Monday, September 19, 2011

Netflix and Qwikster

Reed Hastings:

Another advantage of separate websites is simplicity for our members. Each website will be focused on just one thing (DVDs or streaming) and will be even easier to use. A negative of the renaming and separation is that the Qwikster.com and Netflix.com websites will not be integrated. So if you subscribe to both services, and if you need to change your credit card or email address, you would need to do it in two places. Similarly, if you rate or review a movie on Qwikster, it doesn’t show up on Netflix, and vice-versa.

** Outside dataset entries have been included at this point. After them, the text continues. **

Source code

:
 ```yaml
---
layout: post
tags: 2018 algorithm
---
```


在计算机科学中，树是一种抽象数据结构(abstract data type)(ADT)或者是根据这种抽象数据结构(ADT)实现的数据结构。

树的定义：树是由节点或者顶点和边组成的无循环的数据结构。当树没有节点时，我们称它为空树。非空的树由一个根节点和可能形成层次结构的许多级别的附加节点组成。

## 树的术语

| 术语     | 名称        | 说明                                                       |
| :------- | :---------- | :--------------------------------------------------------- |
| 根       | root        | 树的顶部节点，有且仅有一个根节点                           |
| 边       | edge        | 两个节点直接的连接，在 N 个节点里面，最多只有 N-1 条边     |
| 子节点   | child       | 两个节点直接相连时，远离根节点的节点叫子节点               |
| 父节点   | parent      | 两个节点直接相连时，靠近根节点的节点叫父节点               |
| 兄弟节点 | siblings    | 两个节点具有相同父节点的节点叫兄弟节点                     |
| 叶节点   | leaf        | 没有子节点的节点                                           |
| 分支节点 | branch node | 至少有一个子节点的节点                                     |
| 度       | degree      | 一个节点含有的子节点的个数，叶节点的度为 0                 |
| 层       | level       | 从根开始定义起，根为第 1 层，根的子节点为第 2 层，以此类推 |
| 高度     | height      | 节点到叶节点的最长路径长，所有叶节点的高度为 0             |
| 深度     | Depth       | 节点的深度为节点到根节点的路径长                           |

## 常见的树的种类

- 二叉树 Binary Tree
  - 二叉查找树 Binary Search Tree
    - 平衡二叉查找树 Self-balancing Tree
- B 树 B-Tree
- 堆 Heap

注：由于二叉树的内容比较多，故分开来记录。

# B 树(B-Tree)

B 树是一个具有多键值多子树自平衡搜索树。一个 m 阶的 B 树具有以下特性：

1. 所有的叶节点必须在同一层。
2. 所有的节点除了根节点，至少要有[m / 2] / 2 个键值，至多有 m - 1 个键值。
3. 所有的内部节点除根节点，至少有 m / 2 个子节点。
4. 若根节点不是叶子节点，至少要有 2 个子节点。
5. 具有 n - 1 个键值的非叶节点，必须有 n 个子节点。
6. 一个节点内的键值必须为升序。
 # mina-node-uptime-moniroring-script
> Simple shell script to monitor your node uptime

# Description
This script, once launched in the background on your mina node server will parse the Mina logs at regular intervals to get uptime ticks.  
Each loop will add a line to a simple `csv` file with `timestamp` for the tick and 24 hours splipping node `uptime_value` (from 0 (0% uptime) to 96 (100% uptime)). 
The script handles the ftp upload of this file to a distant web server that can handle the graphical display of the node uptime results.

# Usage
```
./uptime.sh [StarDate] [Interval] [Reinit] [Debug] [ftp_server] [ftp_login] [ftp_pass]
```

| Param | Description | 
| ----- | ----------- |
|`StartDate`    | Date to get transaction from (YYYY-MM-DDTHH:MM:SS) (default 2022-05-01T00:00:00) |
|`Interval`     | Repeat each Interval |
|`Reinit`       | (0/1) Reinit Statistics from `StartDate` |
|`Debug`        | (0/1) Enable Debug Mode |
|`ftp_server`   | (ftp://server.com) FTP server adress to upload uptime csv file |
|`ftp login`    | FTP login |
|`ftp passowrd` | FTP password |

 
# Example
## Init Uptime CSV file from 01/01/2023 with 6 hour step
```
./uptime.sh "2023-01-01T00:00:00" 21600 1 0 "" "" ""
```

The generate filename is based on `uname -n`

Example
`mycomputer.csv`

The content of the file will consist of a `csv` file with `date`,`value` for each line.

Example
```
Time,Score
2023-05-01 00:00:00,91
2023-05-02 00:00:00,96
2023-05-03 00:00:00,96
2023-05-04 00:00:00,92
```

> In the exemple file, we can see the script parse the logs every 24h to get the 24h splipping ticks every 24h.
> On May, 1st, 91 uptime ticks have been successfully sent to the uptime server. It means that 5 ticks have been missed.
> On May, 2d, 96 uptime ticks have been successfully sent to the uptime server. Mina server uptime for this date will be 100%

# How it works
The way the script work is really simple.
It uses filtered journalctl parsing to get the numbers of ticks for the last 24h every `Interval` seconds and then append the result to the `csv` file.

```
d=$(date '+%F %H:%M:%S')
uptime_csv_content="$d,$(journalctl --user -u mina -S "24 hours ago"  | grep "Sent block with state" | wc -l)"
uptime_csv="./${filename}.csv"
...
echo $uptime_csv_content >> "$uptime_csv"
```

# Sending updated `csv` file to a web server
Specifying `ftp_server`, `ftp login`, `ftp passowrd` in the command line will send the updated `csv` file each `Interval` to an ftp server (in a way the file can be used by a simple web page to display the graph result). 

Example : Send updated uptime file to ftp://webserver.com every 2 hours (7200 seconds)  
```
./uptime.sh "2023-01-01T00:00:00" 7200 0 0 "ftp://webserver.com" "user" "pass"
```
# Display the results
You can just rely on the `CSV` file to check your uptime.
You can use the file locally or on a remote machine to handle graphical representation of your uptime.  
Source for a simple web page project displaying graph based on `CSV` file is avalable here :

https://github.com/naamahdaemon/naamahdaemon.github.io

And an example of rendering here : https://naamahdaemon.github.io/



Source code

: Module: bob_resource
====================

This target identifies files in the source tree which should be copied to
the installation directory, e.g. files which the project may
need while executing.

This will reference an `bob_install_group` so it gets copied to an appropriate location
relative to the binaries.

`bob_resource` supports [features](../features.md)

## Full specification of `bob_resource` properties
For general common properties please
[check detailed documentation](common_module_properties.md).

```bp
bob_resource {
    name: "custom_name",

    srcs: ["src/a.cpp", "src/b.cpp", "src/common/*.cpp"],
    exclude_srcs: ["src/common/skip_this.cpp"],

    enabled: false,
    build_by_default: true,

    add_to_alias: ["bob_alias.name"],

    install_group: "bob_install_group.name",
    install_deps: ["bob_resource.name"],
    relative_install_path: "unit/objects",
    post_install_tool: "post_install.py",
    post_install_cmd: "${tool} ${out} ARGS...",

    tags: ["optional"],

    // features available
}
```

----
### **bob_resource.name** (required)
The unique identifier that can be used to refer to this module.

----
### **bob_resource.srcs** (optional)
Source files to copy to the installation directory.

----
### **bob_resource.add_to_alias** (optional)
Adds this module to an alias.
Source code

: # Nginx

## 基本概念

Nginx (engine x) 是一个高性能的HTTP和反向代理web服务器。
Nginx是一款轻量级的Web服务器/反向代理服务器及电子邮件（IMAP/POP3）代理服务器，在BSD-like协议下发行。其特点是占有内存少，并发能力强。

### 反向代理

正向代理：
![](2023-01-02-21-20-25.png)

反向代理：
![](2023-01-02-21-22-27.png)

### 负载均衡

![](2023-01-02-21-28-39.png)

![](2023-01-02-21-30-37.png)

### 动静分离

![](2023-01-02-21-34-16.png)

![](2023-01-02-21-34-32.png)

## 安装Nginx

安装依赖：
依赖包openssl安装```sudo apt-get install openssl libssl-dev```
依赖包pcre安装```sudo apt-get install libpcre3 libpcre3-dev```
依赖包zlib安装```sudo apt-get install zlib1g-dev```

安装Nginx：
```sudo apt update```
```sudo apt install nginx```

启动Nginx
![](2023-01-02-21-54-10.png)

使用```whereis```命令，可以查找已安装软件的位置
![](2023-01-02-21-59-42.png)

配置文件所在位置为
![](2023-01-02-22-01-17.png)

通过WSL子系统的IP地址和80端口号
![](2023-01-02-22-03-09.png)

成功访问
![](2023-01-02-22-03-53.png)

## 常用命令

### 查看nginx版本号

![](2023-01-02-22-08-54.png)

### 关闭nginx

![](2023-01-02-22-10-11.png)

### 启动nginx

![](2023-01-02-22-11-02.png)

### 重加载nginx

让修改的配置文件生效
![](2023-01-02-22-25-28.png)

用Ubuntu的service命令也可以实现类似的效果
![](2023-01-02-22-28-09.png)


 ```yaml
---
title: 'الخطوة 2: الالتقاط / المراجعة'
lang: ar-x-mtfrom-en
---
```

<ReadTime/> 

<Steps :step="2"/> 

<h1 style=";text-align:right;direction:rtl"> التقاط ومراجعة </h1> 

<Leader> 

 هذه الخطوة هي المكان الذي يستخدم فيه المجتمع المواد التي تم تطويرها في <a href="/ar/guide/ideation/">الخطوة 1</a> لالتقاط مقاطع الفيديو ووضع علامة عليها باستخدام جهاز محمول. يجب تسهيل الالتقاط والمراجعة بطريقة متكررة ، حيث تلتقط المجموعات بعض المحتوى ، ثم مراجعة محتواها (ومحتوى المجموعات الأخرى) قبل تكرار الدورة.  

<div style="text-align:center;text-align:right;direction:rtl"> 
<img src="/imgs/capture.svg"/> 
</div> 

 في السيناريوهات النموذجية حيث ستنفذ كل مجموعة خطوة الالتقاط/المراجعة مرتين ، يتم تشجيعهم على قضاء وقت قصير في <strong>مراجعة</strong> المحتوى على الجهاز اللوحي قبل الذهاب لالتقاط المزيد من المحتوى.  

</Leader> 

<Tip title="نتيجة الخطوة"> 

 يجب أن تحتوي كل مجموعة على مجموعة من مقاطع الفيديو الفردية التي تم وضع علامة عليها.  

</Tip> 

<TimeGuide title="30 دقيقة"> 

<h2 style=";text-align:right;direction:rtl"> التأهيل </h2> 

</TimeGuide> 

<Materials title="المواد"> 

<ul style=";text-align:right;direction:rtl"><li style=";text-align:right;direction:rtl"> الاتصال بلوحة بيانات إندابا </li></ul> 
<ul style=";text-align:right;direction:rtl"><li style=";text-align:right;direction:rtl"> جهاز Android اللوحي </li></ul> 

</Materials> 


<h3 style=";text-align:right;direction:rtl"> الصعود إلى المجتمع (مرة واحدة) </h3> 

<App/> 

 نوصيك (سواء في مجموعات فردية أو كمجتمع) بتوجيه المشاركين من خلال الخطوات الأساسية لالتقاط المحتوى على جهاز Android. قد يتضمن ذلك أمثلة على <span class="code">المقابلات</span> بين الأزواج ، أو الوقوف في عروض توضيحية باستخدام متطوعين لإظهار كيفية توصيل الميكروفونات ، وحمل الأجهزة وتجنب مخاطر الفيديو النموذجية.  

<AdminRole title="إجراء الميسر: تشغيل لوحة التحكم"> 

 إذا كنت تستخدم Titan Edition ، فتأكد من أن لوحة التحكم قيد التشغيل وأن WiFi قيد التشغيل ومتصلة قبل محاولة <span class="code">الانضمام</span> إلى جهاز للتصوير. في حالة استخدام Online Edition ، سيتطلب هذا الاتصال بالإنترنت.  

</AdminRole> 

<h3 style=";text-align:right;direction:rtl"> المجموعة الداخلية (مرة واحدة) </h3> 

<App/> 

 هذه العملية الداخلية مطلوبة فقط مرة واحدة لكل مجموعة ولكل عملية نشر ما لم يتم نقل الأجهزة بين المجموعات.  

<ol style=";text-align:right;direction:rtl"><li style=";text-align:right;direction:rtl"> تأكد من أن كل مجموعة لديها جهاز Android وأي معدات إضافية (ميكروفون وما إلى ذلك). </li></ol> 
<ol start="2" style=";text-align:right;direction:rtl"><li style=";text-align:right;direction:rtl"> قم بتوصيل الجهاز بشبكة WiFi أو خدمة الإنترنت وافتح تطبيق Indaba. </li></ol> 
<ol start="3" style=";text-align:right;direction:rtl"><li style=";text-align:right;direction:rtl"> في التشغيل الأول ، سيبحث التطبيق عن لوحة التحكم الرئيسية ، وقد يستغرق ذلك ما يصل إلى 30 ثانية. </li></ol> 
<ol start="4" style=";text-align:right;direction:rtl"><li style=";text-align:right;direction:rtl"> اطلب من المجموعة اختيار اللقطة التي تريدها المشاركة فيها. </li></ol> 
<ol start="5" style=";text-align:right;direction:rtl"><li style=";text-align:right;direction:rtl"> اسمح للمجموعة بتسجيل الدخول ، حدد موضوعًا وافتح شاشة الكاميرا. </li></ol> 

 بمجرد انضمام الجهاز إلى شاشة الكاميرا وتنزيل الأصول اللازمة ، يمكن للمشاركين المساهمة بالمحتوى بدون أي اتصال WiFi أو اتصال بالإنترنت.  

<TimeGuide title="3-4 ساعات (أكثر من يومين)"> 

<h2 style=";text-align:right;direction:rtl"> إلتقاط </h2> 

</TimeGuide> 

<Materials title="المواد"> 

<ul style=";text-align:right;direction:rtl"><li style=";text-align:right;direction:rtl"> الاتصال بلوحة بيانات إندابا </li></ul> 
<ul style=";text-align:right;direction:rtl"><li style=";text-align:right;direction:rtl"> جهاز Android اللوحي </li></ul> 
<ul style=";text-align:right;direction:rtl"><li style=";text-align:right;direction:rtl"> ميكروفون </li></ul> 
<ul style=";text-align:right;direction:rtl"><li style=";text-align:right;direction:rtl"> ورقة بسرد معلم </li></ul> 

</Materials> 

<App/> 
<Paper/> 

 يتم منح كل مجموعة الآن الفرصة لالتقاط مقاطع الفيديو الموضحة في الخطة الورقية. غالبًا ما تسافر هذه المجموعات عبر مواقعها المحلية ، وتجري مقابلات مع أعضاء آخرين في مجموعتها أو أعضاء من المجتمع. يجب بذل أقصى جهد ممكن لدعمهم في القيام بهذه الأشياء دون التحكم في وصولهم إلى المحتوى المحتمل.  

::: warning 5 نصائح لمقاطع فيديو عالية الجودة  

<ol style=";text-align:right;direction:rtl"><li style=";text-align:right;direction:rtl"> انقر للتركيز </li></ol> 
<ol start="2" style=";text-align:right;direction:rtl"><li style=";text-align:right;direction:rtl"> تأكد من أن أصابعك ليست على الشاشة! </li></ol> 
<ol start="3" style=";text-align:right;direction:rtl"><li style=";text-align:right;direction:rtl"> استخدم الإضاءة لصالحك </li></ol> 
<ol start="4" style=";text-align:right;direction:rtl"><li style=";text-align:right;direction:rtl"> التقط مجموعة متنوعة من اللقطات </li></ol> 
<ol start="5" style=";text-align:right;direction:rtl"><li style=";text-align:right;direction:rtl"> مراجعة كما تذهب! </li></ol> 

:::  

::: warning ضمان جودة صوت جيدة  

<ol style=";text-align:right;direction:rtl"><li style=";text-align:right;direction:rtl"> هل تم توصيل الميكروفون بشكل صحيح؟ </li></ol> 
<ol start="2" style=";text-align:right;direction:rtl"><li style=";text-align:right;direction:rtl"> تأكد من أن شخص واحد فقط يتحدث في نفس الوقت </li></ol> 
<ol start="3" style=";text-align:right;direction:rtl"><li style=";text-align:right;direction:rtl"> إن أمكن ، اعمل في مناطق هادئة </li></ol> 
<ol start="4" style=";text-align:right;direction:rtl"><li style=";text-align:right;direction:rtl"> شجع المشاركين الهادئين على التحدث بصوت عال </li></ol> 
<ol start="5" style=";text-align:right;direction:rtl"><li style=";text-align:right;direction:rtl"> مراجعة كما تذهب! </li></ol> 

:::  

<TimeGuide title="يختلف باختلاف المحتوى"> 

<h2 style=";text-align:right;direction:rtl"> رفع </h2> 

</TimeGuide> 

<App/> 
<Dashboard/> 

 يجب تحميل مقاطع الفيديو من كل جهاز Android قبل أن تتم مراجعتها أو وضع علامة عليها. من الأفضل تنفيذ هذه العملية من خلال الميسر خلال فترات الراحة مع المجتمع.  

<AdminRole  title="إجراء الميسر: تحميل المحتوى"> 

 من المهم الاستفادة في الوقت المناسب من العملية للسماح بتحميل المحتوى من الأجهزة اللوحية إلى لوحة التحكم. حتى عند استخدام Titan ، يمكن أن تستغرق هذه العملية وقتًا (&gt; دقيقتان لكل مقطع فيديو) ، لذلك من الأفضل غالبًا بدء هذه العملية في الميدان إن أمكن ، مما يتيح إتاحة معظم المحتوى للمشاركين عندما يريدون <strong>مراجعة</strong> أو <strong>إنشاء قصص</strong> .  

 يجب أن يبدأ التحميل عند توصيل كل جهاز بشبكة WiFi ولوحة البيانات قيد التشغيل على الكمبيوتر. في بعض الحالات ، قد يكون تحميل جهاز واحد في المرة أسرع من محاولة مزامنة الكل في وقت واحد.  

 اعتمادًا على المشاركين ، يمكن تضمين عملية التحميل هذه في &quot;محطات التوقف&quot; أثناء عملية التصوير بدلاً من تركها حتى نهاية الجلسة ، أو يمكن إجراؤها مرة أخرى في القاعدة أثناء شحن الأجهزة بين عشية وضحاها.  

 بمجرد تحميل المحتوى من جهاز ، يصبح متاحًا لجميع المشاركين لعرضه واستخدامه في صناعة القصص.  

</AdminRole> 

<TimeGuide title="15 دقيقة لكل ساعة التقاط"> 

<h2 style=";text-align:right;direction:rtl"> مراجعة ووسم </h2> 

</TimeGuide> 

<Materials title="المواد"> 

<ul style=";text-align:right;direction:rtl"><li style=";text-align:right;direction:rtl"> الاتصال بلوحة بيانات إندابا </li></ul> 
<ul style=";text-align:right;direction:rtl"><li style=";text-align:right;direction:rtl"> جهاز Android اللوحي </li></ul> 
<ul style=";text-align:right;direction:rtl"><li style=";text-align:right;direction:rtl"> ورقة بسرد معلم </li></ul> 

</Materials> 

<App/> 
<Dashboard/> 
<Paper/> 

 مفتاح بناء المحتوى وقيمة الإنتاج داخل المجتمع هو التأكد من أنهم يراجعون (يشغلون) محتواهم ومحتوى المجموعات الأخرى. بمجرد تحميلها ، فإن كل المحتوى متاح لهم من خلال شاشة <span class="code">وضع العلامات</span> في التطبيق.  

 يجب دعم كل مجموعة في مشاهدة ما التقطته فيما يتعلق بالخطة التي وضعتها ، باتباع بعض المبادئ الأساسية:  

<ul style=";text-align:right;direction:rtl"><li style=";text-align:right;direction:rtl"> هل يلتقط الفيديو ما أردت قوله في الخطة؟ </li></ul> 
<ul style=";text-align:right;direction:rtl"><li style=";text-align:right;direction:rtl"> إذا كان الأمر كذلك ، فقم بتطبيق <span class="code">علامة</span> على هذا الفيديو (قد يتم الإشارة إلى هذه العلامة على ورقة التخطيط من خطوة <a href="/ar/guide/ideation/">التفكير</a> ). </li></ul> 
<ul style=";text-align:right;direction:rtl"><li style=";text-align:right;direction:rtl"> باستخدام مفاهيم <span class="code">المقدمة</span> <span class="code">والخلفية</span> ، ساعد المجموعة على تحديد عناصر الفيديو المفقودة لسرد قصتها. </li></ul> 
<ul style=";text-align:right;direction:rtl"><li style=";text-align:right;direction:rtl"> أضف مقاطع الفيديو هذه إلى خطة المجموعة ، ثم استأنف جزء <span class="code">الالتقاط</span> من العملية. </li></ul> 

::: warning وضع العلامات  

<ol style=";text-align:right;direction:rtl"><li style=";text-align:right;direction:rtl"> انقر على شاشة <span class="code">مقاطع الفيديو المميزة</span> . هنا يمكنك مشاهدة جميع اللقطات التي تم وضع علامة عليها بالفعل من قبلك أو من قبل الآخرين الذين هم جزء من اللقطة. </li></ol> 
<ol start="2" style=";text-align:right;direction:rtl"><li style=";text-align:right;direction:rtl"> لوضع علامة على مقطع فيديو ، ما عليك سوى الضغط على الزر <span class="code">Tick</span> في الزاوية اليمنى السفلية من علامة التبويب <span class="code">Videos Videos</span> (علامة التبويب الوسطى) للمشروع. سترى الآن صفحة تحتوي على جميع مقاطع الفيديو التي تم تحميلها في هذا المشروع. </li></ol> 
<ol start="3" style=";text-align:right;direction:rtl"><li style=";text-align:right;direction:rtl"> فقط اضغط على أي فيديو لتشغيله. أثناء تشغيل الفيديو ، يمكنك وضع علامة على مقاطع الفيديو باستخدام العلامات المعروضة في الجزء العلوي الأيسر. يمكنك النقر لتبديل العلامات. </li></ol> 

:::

The recent pricing changes didn’t bother me, but splitting the service into two sites seems like a terrible idea. How does removing integrated search, queues, and ratings help customers? I thought the idea was to leverage the DVD customer base to grow their streaming business. As a DVD subscriber, the convenience of Netflix streaming is gone, so I may as well look to other streaming services first, ones that offer content à la carte.

I like this comment by Jeremiah Cohick:

You’re continuing to make a classic mistake: thinking you’re something different than what everyone believes you are. You’re not a DVD company and a streaming company: you’re where I go to watch movies. That’s it. The future clearly is streaming, but by separating and charging more for access, you’re wildly less valuable to me. I’ll likely cancel. You haven’t listened to customer feedback. You’re delusional and you’re lost.

The “explanation” from Hastings makes things less clear than before. I can only guess that they have some other major business change planned but as of yet unannounced.